● Task description: Below are entries. Reproduce exactly the lines between the line holding "at the powered points." and the line holding "Apply the linearized", inclusive, and only those.

=-=-=

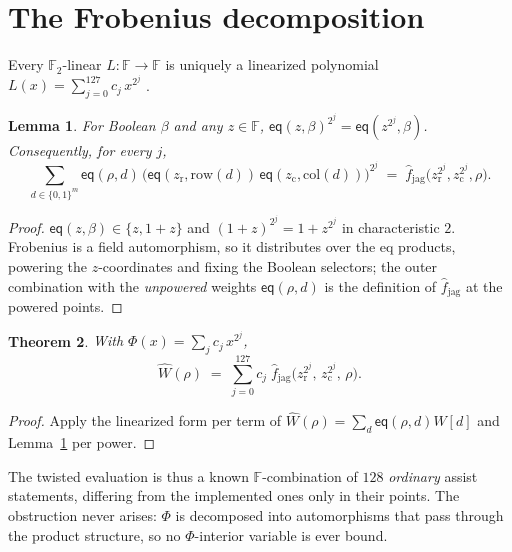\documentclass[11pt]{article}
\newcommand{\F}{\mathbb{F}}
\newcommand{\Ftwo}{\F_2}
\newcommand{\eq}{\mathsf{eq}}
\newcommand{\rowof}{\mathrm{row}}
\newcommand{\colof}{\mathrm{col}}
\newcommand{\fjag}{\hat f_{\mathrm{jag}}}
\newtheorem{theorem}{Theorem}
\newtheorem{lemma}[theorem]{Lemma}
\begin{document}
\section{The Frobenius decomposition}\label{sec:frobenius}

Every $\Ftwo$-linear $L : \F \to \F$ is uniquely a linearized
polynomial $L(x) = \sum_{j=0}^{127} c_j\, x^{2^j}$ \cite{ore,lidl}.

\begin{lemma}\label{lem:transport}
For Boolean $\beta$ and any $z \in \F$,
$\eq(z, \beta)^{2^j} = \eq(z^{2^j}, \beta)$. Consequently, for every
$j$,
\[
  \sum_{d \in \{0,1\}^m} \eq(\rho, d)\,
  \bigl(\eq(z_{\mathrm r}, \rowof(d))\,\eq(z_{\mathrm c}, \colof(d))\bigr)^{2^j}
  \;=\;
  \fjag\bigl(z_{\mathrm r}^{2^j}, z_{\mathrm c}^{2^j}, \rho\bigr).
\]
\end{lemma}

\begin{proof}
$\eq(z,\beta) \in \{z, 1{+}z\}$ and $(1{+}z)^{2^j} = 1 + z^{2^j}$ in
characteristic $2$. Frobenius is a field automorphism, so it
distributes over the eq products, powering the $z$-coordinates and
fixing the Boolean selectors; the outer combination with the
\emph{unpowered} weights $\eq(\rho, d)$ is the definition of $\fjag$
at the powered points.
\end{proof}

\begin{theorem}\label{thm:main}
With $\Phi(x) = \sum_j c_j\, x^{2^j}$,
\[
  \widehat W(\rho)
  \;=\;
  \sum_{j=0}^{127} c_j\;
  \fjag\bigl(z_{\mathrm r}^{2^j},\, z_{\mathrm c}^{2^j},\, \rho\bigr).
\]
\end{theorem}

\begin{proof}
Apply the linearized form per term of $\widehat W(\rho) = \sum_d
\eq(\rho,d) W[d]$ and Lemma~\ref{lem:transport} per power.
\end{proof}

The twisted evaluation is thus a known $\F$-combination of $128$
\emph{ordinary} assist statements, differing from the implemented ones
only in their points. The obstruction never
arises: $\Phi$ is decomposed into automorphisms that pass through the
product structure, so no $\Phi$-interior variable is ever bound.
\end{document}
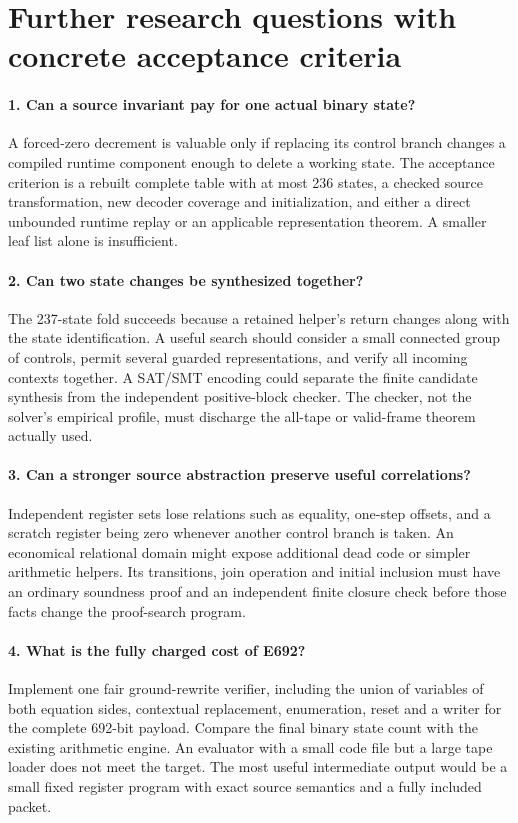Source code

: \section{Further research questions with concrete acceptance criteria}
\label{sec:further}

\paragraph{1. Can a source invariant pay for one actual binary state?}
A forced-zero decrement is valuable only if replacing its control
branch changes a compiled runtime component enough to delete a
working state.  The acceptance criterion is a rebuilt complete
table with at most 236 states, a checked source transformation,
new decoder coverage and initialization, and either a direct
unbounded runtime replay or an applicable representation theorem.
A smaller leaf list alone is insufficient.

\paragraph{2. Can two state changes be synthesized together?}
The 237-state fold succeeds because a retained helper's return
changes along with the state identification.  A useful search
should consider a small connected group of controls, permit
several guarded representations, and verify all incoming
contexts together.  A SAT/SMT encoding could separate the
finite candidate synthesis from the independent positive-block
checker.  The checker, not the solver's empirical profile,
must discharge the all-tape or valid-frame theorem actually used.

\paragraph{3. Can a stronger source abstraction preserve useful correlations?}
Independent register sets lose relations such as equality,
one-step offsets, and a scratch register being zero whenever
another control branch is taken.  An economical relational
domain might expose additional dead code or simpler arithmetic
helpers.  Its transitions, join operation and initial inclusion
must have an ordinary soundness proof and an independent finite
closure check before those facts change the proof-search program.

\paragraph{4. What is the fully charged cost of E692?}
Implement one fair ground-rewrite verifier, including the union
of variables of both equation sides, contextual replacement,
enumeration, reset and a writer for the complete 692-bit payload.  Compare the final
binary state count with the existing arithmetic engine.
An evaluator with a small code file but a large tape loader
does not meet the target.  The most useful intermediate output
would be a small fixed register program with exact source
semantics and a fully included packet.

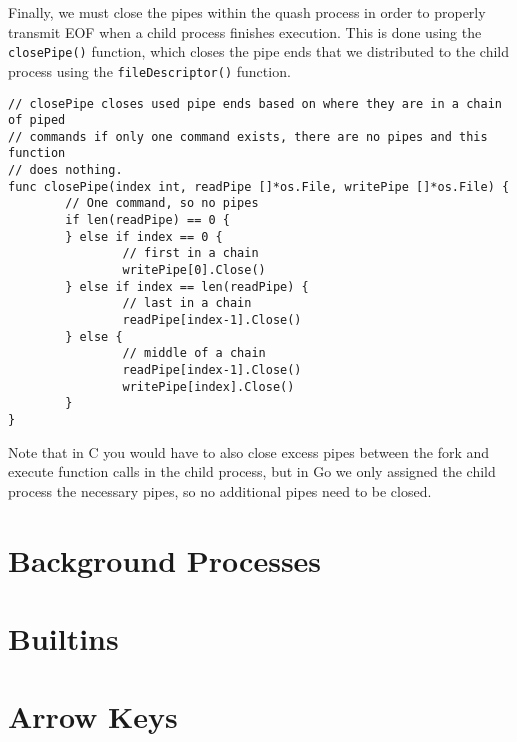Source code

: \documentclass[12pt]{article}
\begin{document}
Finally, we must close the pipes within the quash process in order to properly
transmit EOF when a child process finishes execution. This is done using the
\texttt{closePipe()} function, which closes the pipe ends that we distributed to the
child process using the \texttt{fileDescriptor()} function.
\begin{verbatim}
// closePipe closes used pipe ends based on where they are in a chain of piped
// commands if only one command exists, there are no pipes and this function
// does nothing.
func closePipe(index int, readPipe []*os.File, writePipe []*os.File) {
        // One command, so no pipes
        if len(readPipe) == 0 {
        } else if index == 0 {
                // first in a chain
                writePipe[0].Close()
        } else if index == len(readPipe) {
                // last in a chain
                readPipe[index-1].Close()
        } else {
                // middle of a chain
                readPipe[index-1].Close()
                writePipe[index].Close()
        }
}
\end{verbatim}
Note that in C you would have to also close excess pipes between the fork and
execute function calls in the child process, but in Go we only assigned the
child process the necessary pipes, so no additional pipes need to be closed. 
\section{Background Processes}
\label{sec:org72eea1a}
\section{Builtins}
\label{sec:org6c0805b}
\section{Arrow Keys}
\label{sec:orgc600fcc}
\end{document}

=-=-=

● Response to the task:
at the powered points.
\end{proof}

\begin{theorem}\label{thm:main}
With $\Phi(x) = \sum_j c_j\, x^{2^j}$,
\[
  \widehat W(\rho)
  \;=\;
  \sum_{j=0}^{127} c_j\;
  \fjag\bigl(z_{\mathrm r}^{2^j},\, z_{\mathrm c}^{2^j},\, \rho\bigr).
\]
\end{theorem}

\begin{proof}
Apply the linearized form per term of $\widehat W(\rho) = \sum_d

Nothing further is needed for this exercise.